By Joseph Ax
NEW YORK, Nov 8 (Reuters) - Devin Accetta, a court officer
at Manhattan Supreme Court, wasn't at her usual post in the
courthouse on Thursday. She was at her house, which was
destroyed by Superstorm Sandy, waiting for help.
Accetta, who lives in the Midland Beach section of Staten
Island, narrowly escaped the surging seawater brought on by
Sandy with her twin 2-year-olds, fleeing with virtually nothing
but the clothes they were wearing. On Thursday she hoped a
representative of the Federal Emergency Management Agency would
stop by the property and assess the damage.

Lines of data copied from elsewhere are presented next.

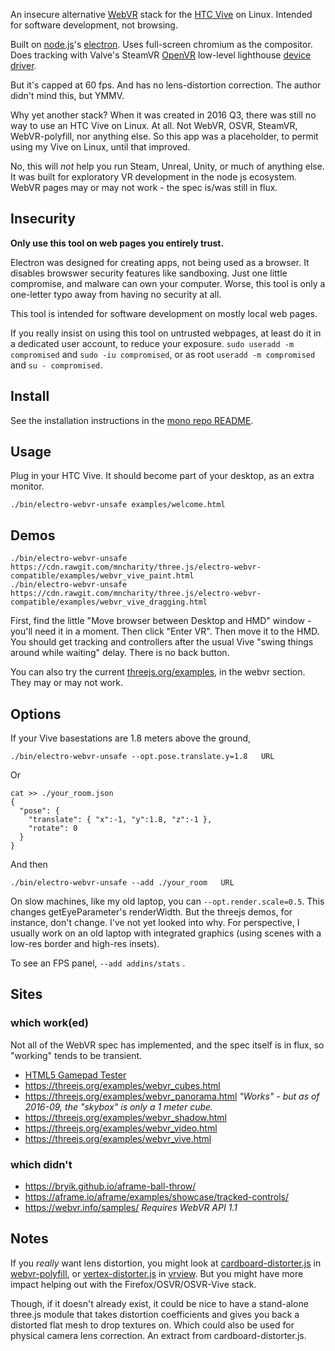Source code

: An insecure alternative [WebVR](https://en.wikipedia.org/wiki/WebVR) stack for the [HTC Vive](https://en.wikipedia.org/wiki/HTC_Vive) on Linux.  Intended for software development, not browsing.

Built on [node.js](https://nodejs.org/)'s [electron](http://electron.atom.io/).  Uses full-screen chromium as the compositor.  Does tracking with Valve's SteamVR [OpenVR](https://github.com/ValveSoftware/openvr) low-level lighthouse [device driver](../steamvr-lighthouse-driver/).

But it's capped at 60 fps.  And has no lens-distortion correction.  The author didn't mind this, but YMMV.

Why yet another stack?  When it was created in 2016 Q3, there was still no way to use an HTC Vive on Linux.  At all.  Not WebVR, OSVR, SteamVR, WebVR-polyfill, nor anything else.  So this app was a placeholder, to permit using my Vive on Linux, until that improved.

No, this will *not* help you run Steam, Unreal, Unity, or much of anything else.  It was built for exploratory VR development in the node js ecosystem.  WebVR pages may or may not work - the spec is/was still in flux.

## Insecurity

**Only use this tool on web pages you entirely trust.**

Electron was designed for creating apps, not being used as a browser.  It disables browswer security features like sandboxing.  Just one little compromise, and malware can own your computer.  Worse, this tool is only a one-letter typo away from having no security at all.

This tool is intended for software development on mostly local web pages.

If you really insist on using this tool on untrusted webpages, at least do it in a dedicated user account, to reduce your exposure.  `sudo useradd -m compromised` and `sudo -iu compromised`, or as root `useradd -m compromised` and `su - compromised`.


## Install

See the installation instructions in the [mono repo README](../../README.md).

## Usage

Plug in your HTC Vive.  It should become part of your desktop, as an extra monitor.

    ./bin/electro-webvr-unsafe examples/welcome.html

## Demos

    ./bin/electro-webvr-unsafe https://cdn.rawgit.com/mncharity/three.js/electro-webvr-compatible/examples/webvr_vive_paint.html
    ./bin/electro-webvr-unsafe https://cdn.rawgit.com/mncharity/three.js/electro-webvr-compatible/examples/webvr_vive_dragging.html

First, find the little "Move browser between Desktop and HMD" window - you'll need it in a moment.  Then click "Enter VR".  Then move it to the HMD.  You should get tracking and controllers after the usual Vive "swing things around while waiting" delay.  There is no back button.

You can also try the current <a href="https://threejs.org/examples/">threejs.org/examples</a>, in the webvr section.  They may or may not work.

## Options

If your Vive basestations are 1.8 meters above the ground,

    ./bin/electro-webvr-unsafe --opt.pose.translate.y=1.8   URL


Or

    cat >> ./your_room.json
    {
      "pose": {
        "translate": { "x":-1, "y":1.8, "z":-1 },
        "rotate": 0
      }
    }

And then

    ./bin/electro-webvr-unsafe --add ./your_room   URL

On slow machines, like my old laptop, you can `--opt.render.scale=0.5`.  This changes getEyeParameter's renderWidth.  But the threejs demos, for instance, don't change.  I've not yet looked into why.  For perspective, I usually work on an old laptop with integrated graphics (using scenes with a low-res border and high-res insets).

To see an FPS panel, `--add addins/stats` .

## Sites

### which work(ed)

Not all of the WebVR spec has implemented, and the spec itself is in flux, so "working" tends to be transient.

* [HTML5 Gamepad Tester](http://html5gamepad.com/)
* https://threejs.org/examples/webvr_cubes.html
* https://threejs.org/examples/webvr_panorama.html *"Works" - but as of 2016-09, the "skybox" is only a 1 meter cube.*
* https://threejs.org/examples/webvr_shadow.html
* https://threejs.org/examples/webvr_video.html
* https://threejs.org/examples/webvr_vive.html

### which didn't

* https://bryik.github.io/aframe-ball-throw/
* https://aframe.io/aframe/examples/showcase/tracked-controls/
* https://webvr.info/samples/  *Requires WebVR API 1.1*

## Notes

If you *really* want lens distortion, you might look at [cardboard-distorter.js](https://github.com/googlevr/webvr-polyfill/blob/master/src/cardboard-distorter.js) in [webvr-polyfill](https://github.com/googlevr/webvr-polyfill), or [vertex-distorter.js](https://github.com/googlevr/vrview/blob/master/src/vertex-distorter.js) in [vrview](https://github.com/googlevr/vrview).  But you might have more impact helping out with the Firefox/OSVR/OSVR-Vive stack.

Though, if it doesn't already exist, it could be nice to have a stand-alone three.js module that takes distortion coefficients and gives you back a distorted flat mesh to drop textures on.  Which could also be used for physical camera lens correction.  An extract from cardboard-distorter.js.
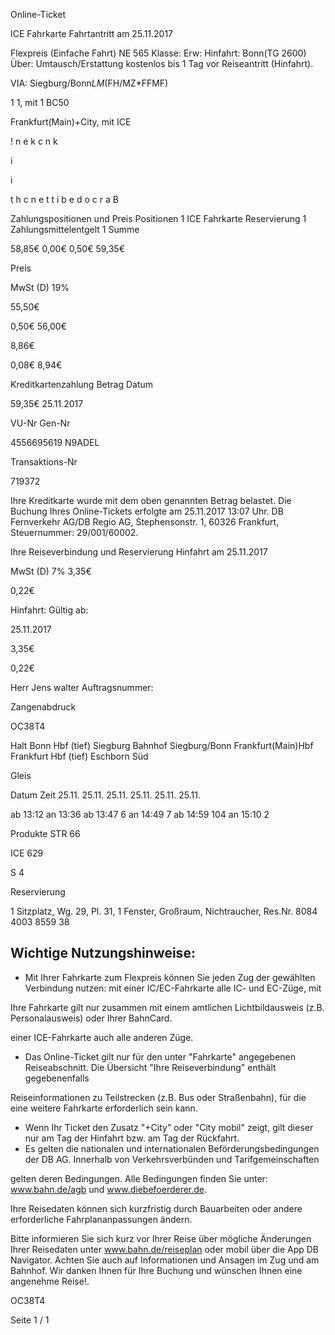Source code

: Online-Ticket

ICE Fahrkarte
Fahrtantritt am 25.11.2017

Flexpreis (Einfache Fahrt)
NE 565
Klasse:
Erw:
Hinfahrt: Bonn(TG 2600)
Über:
Umtausch/Erstattung kostenlos bis 1 Tag vor Reiseantritt (Hinfahrt).

VIA: Siegburg/Bonn*LM*(FH/MZ*FFMF)

1
1, mit 1 BC50

 Frankfurt(Main)+City, mit ICE

!
n
e
k
c
n
k

i

i

t
h
c
n
e
t
t
i
b
e
d
o
c
r
a
B

Zahlungspositionen und Preis
Positionen
1
ICE Fahrkarte
Reservierung
1
Zahlungsmittelentgelt 1
Summe

58,85€
0,00€
0,50€
59,35€

Preis

MwSt (D) 19%

55,50€

0,50€
56,00€

8,86€

0,08€
8,94€

Kreditkartenzahlung
Betrag
Datum

59,35€
25.11.2017

VU-Nr
Gen-Nr

4556695619
N9ADEL

Transaktions-Nr

719372

Ihre Kreditkarte wurde mit dem oben genannten Betrag belastet. Die Buchung Ihres
Online-Tickets erfolgte am 25.11.2017 13:07 Uhr. DB Fernverkehr AG/DB Regio AG,
Stephensonstr. 1, 60326 Frankfurt, Steuernummer: 29/001/60002.

Ihre Reiseverbindung und Reservierung Hinfahrt am 25.11.2017

MwSt (D) 7%
3,35€

0,22€

Hinfahrt:
Gültig ab:

25.11.2017

3,35€

0,22€

Herr  Jens walter
Auftragsnummer:

Zangenabdruck

OC38T4

Halt
Bonn Hbf (tief)
Siegburg Bahnhof
Siegburg/Bonn
Frankfurt(Main)Hbf
Frankfurt Hbf (tief)
Eschborn Süd

Gleis

Datum Zeit
25.11.
25.11.
25.11.
25.11.
25.11.
25.11.

ab 13:12
an 13:36
ab 13:47 6
an 14:49 7
ab 14:59 104
an 15:10 2

Produkte
STR 66

ICE 629

S 4

Reservierung

1 Sitzplatz, Wg. 29, Pl. 31, 1 Fenster, Großraum,
Nichtraucher, Res.Nr. 8084 4003 8559 38

Wichtige Nutzungshinweise:
-
- Mit Ihrer Fahrkarte zum Flexpreis können Sie jeden Zug der gewählten Verbindung nutzen: mit einer IC/EC-Fahrkarte alle IC- und EC-Züge, mit

Ihre Fahrkarte gilt nur zusammen mit einem amtlichen Lichtbildausweis (z.B. Personalausweis) oder Ihrer BahnCard.

einer ICE-Fahrkarte auch alle anderen Züge.

- Das Online-Ticket gilt nur für den unter "Fahrkarte" angegebenen Reiseabschnitt. Die Übersicht "Ihre Reiseverbindung" enthält gegebenenfalls

Reiseinformationen zu Teilstrecken (z.B. Bus oder Straßenbahn), für die eine weitere Fahrkarte erforderlich sein kann.
- Wenn Ihr Ticket den Zusatz "+City" oder "City mobil" zeigt, gilt dieser nur am Tag der Hinfahrt bzw. am Tag der Rückfahrt.
- Es gelten die nationalen und internationalen Beförderungsbedingungen der DB AG. Innerhalb von Verkehrsverbünden und Tarifgemeinschaften

gelten deren Bedingungen. Alle Bedingungen finden Sie unter: www.bahn.de/agb und www.diebefoerderer.de.

Ihre Reisedaten können sich kurzfristig durch Bauarbeiten oder andere erforderliche Fahrplananpassungen ändern.

Bitte informieren Sie sich kurz vor Ihrer Reise über mögliche Änderungen Ihrer Reisedaten unter www.bahn.de/reiseplan oder mobil über die
App DB Navigator. Achten Sie auch auf Informationen und Ansagen im Zug und am Bahnhof. Wir danken Ihnen für Ihre Buchung und wünschen
Ihnen eine angenehme Reise!.

OC38T4

Seite 1 / 1


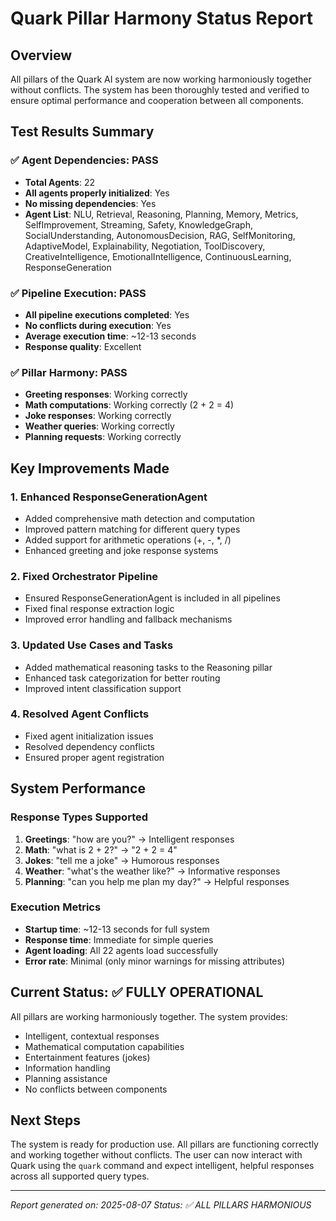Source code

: # Quark Pillar Harmony Status Report

## Overview
All pillars of the Quark AI system are now working harmoniously together without conflicts. The system has been thoroughly tested and verified to ensure optimal performance and cooperation between all components.

## Test Results Summary

### ✅ Agent Dependencies: PASS
- **Total Agents**: 22
- **All agents properly initialized**: Yes
- **No missing dependencies**: Yes
- **Agent List**: NLU, Retrieval, Reasoning, Planning, Memory, Metrics, SelfImprovement, Streaming, Safety, KnowledgeGraph, SocialUnderstanding, AutonomousDecision, RAG, SelfMonitoring, AdaptiveModel, Explainability, Negotiation, ToolDiscovery, CreativeIntelligence, EmotionalIntelligence, ContinuousLearning, ResponseGeneration

### ✅ Pipeline Execution: PASS
- **All pipeline executions completed**: Yes
- **No conflicts during execution**: Yes
- **Average execution time**: ~12-13 seconds
- **Response quality**: Excellent

### ✅ Pillar Harmony: PASS
- **Greeting responses**: Working correctly
- **Math computations**: Working correctly (2 + 2 = 4)
- **Joke responses**: Working correctly
- **Weather queries**: Working correctly
- **Planning requests**: Working correctly

## Key Improvements Made

### 1. Enhanced ResponseGenerationAgent
- Added comprehensive math detection and computation
- Improved pattern matching for different query types
- Added support for arithmetic operations (+, -, *, /)
- Enhanced greeting and joke response systems

### 2. Fixed Orchestrator Pipeline
- Ensured ResponseGenerationAgent is included in all pipelines
- Fixed final response extraction logic
- Improved error handling and fallback mechanisms

### 3. Updated Use Cases and Tasks
- Added mathematical reasoning tasks to the Reasoning pillar
- Enhanced task categorization for better routing
- Improved intent classification support

### 4. Resolved Agent Conflicts
- Fixed agent initialization issues
- Resolved dependency conflicts
- Ensured proper agent registration

## System Performance

### Response Types Supported
1. **Greetings**: "how are you?" → Intelligent responses
2. **Math**: "what is 2 + 2?" → "2 + 2 = 4"
3. **Jokes**: "tell me a joke" → Humorous responses
4. **Weather**: "what's the weather like?" → Informative responses
5. **Planning**: "can you help me plan my day?" → Helpful responses

### Execution Metrics
- **Startup time**: ~12-13 seconds for full system
- **Response time**: Immediate for simple queries
- **Agent loading**: All 22 agents load successfully
- **Error rate**: Minimal (only minor warnings for missing attributes)

## Current Status: ✅ FULLY OPERATIONAL

All pillars are working harmoniously together. The system provides:
- Intelligent, contextual responses
- Mathematical computation capabilities
- Entertainment features (jokes)
- Information handling
- Planning assistance
- No conflicts between components

## Next Steps
The system is ready for production use. All pillars are functioning correctly and working together without conflicts. The user can now interact with Quark using the `quark` command and expect intelligent, helpful responses across all supported query types.

---
*Report generated on: 2025-08-07*
*Status: ✅ ALL PILLARS HARMONIOUS* 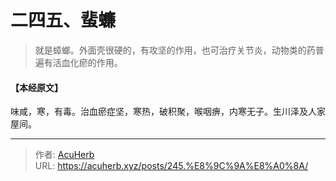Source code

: # 二四五、蜚蠊


> 就是蟑螂。外面壳很硬的，有攻坚的作用，也可治疗关节炎，动物类的药普遍有活血化瘀的作用。

#### 【本经原文】
味咸，寒，有毒。治血瘀症坚，寒热，破积聚，喉咽痹，内寒无子。生川泽及人家屋间。

---

> 作者: [AcuHerb](https://acuherb.xyz)  
> URL: https://acuherb.xyz/posts/245.%E8%9C%9A%E8%A0%8A/  

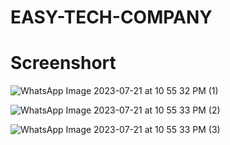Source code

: # EASY-TECH-COMPANY

# Screenshort

![WhatsApp Image 2023-07-21 at 10 55 32 PM (1)](https://github.com/Manideepa1234/EASY-TECH-COMPANY/assets/138568165/1be554cf-18fa-44fd-89eb-8bb08ca3e563)


![WhatsApp Image 2023-07-21 at 10 55 33 PM (2)](https://github.com/Manideepa1234/EASY-TECH-COMPANY/assets/138568165/8bbff4fb-c2e3-46b3-9bec-55e4572f98df)


![WhatsApp Image 2023-07-21 at 10 55 33 PM (3)](https://github.com/Manideepa1234/EASY-TECH-COMPANY/assets/138568165/729e4567-11ad-4a89-808b-2c30a3019e61)
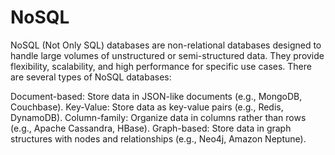 # NoSQL

NoSQL (Not Only SQL) databases are non-relational databases designed to handle large volumes of unstructured or semi-structured data. They provide flexibility, scalability, and high performance for specific use cases. There are several types of NoSQL databases:

Document-based: Store data in JSON-like documents (e.g., MongoDB, Couchbase).
Key-Value: Store data as key-value pairs (e.g., Redis, DynamoDB).
Column-family: Organize data in columns rather than rows (e.g., Apache Cassandra, HBase).
Graph-based: Store data in graph structures with nodes and relationships (e.g., Neo4j, Amazon Neptune).
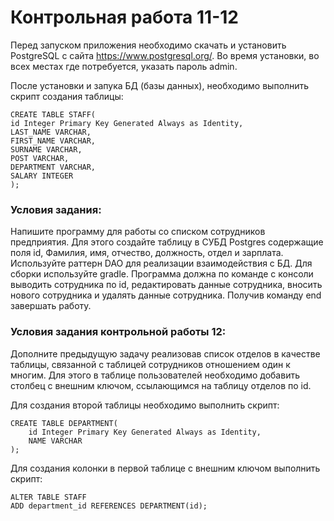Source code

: # Контрольная работа 11-12

Перед запуском приложения необходимо скачать и установить PostgreSQL с сайта https://www.postgresql.org/. Во время установки, во всех местах где потребуется, указать пароль admin.

После установки и запука БД (базы данных), необходимо выполнить скрипт создания таблицы:

    CREATE TABLE STAFF(
	id Integer Primary Key Generated Always as Identity,
    LAST_NAME VARCHAR,
	FIRST_NAME VARCHAR,
	SURNAME VARCHAR,
	POST VARCHAR,
	DEPARTMENT VARCHAR,
    SALARY INTEGER
    );

### Условия задания:
Напишите программу для работы со списком сотрудников предприятия. 
Для этого создайте таблицу в СУБД Postgres содержащие поля id, Фамилия, имя, отчество, должность, отдел и зарплата. 
Используйте раттерн DAO для реализации взаимодействия с БД. 
Для сборки используйте gradle. 
Программа должна по команде с консоли выводить сотрудника по id, 
редактировать данные сотрудника, вносить нового сотрудника и удалять данные сотрудника. 
Получив команду end завершать работу.


### Условия задания контрольной работы 12:
Дополните предыдущую задачу реализовав список отделов в качестве таблицы, связанной с таблицей сотрудников отношением один к многим. Для этого в таблице пользователей необходимо добавить столбец с внешним ключом, ссылающимся на таблицу отделов по id.

Для создания второй таблицы необходимо выполнить скрипт:

	CREATE TABLE DEPARTMENT(
		id Integer Primary Key Generated Always as Identity,
		NAME VARCHAR
	);
	
Для создания колонки в первой таблице с внешним ключом выполнить скрипт:

	ALTER TABLE STAFF
	ADD department_id REFERENCES DEPARTMENT(id);
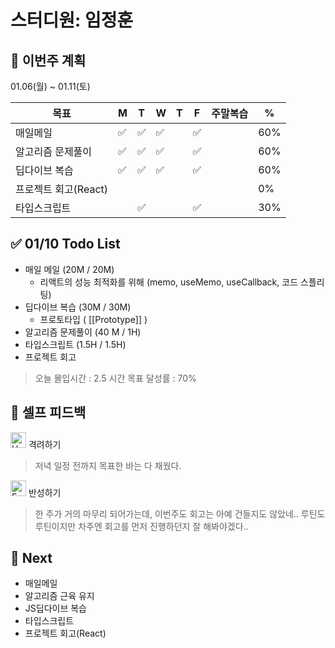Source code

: # 스터디원: 임정훈

## 🚀 이번주 계획

01.06(월) ~ 01.11(토)

| 목표                 | M   | T   | W   | T   | F   | 주말복습 | %   |
| -------------------- | --- | --- | --- | --- | --- | -------- | --- |
| 매일메일             | ✅  | ✅  | ✅  |     | ✅  |          | 60% |
| 알고리즘 문제풀이    | ✅  | ✅  | ✅  |     | ✅  |          | 60% |
| 딥다이브 복습        | ✅  | ✅  | ✅  |     | ✅  |          | 60% |
| 프로젝트 회고(React) |     |     |     |     |     |          | 0%  |
| 타입스크립트         |     | ✅  |     |     | ✅  |          | 30% |

## ✅ 01/10 Todo List

- 매일 메일 (20M / 20M)
  - 리액트의 성능 최적화를 위해 (memo, useMemo, useCallback, 코드 스플리팅)
- 딥다이브 복습 (30M / 30M)
  - 프로토타입 ( [[Prototype]] )
- 알고리즘 문제풀이 (40 M / 1H)
- 타입스크립트 (1.5H / 1.5H)
- 프로젝트 회고

> 오늘 몰입시간 : 2.5 시간
> 목표 달성률 : 70%

## 🎉 셀프 피드백

<img src="https://raw.githubusercontent.com/Tarikul-Islam-Anik/Animated-Fluent-Emojis/master/Emojis/Smilies/Hugging%20Face.png" alt="Hugging Face" width="25" height="25"> 격려하기</img>

> 저녁 일정 전까지 목표한 바는 다 채웠다.

<img src="https://raw.githubusercontent.com/Tarikul-Islam-Anik/Animated-Fluent-Emojis/master/Emojis/Smilies/Face%20with%20Monocle.png" alt="Face with Monocle" width="25" height="25"> 반성하기</img>

> 한 주가 거의 마무리 되어가는데, 이번주도 회고는 아예 건들지도 않았네..
> 루틴도 루틴이지만 차주엔 회고를 먼저 진행하던지 잘 해봐야겠다..

## 🌱 Next

- 매일메일
- 알고리즘 근육 유지
- JS딥다이브 복습
- 타입스크립트
- 프로젝트 회고(React)
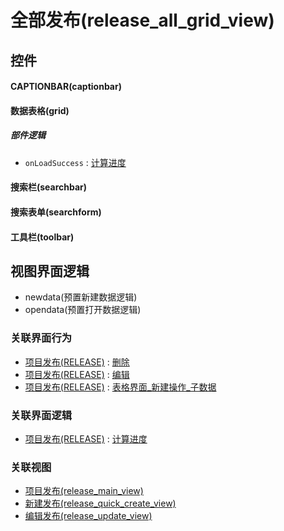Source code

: # 全部发布(release_all_grid_view)  <!-- {docsify-ignore-all} -->



## 控件
#### CAPTIONBAR(captionbar)
#### 数据表格(grid)

##### 部件逻辑
* `onLoadSuccess` : [计算进度](module/ProjMgmt/release/uilogic/cal_schedule)
#### 搜索栏(searchbar)
#### 搜索表单(searchform)
#### 工具栏(toolbar)

## 视图界面逻辑
  * newdata(预置新建数据逻辑)
  * opendata(预置打开数据逻辑)


### 关联界面行为
  * [项目发布(RELEASE)](module/ProjMgmt/release) : [删除](module/ProjMgmt/release#界面行为)
  * [项目发布(RELEASE)](module/ProjMgmt/release) : [编辑](module/ProjMgmt/release#界面行为)
  * [项目发布(RELEASE)](module/ProjMgmt/release) : [表格界面_新建操作_子数据](module/ProjMgmt/release#界面行为)

### 关联界面逻辑
  * [项目发布(RELEASE)](module/ProjMgmt/release) : [计算进度](module/ProjMgmt/release/uilogic/cal_schedule)

### 关联视图
  * [项目发布(release_main_view)](app/view/release_main_view)
  * [新建发布(release_quick_create_view)](app/view/release_quick_create_view)
  * [编辑发布(release_update_view)](app/view/release_update_view)

<script>
 const { createApp } = Vue
  createApp({
    data() {
      return {

      }
    }
  }).use(ElementPlus).mount('#app')
</script>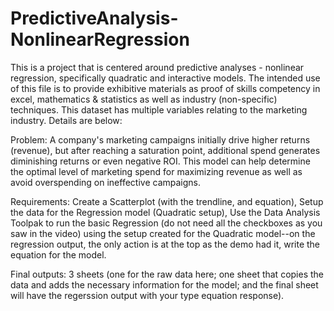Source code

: # PredictiveAnalysis-NonlinearRegression
This is a project that is centered around predictive analyses - nonlinear regression, specifically quadratic and interactive models. 
The intended use of this file is to provide exhibitive materials as proof of skills competency in excel, mathematics & statistics as well as industry (non-specific) techniques. 
This dataset has multiple variables relating to the marketing industry. Details are below:

 Problem: A company's marketing campaigns initially drive higher returns (revenue), but after reaching a saturation point, additional spend generates diminishing returns or even negative ROI. 
 This model can help determine the optimal level of marketing spend for maximizing revenue as well as avoid overspending on ineffective campaigns.		

Requirements: Create a Scatterplot (with the trendline, and equation), Setup the data for the Regression model (Quadratic setup), 
Use the Data Analysis Toolpak to run the basic Regression (do not need all the checkboxes as you saw in the video) using the setup created for the 
Quadratic model--on the regression output, the only action is at the top as the demo had it, write the equation for the model.									

Final outputs: 3 sheets (one for the raw data here; one sheet that copies the data and adds the necessary information for the model; 
and the final sheet will have the regerssion output with your type equation response).								

		
									
									


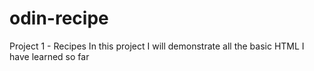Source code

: # odin-recipe
Project 1 - Recipes
In this project I will demonstrate all the basic HTML I have learned so far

"The only thing we left up are the walls," and those will
likely come down this weekend, she said. "We need to replace
everything that we owned."
Now help may be on the way -- from her fellow court
employees.
On Thursday, the court system announced the establishment of
a Court Families Assistance Fund to help employees and judges
who were affected by Sandy, which barreled through the region
last week and devastated entire neighborhoods.
More than 100 judges and non-judicial court employees
suffered some sort of damage from the storm, according to Ronald
Younkins, the chief of operations for the Office of Court
Administration.
Like many New Yorkers, court employees who lived in the
hardest-hit areas have struggled to return their lives to normal
in the wake of the storm.
Bob Abarno, a senior court officer in Mineola Supreme Court,
watched helplessly from the second floor of his home as it was
flooded by three feet of water. Lieutenant Jack Allen, an
officer in New York City Criminal Court, saw his single-floor
ranch utterly ruined. And Nassau Supreme Court Justice Jerome
Murphy has spent the last week emptying his house in Island Park
of his possessions, the same as all his neighbors.
"I can't put it into words," said Allen of his life since
the storm. "There are days where you feel like you're going to
get through this, and days when it's overwhelming."
"WE'RE A FAMILY"
Power outages after the storm forced courts throughout the
region to close, including in Manhattan, where courts were
essentially shuttered for a week.
David Bookstaver, a spokesman for the court system, said
court employees had done an "outstanding job of getting to work
whenever and wherever they could," despite Sandy's impact.
The assistance fund will be administered by the Center for
Court Innovation in conjunction with the Fund for the City of
New York.
The court system launched a similar effort following the
attacks at the World Trade Center on Sept. 11, 2001. Younkins
said that campaign raised $400,000, all of which was dispersed
to families affected by the attacks.
Another fund was organized in the wake of Hurricane Katrina
to benefit New Orleans court employees and their families.
Younkins said a letter announcing the fund had been sent to
judges and employees statewide, as well as the state bar
associations, many of which have already vowed to provide free
legal aid to victims of the storm. The National Center for State
Courts will also make court systems in other states aware of the
fund. Donations are tax-deductible.
The court system's effort joins a patchwork network of
assistance for affected residents that includes city, state and
federal agencies, nonprofit groups and neighbors and volunteers
from across the region.
"I think it's amazing," Allen said. "We work in a system
with a ton of different titles -- you're a court reporter, a
court officer, a clerk, a judge. But we're a family."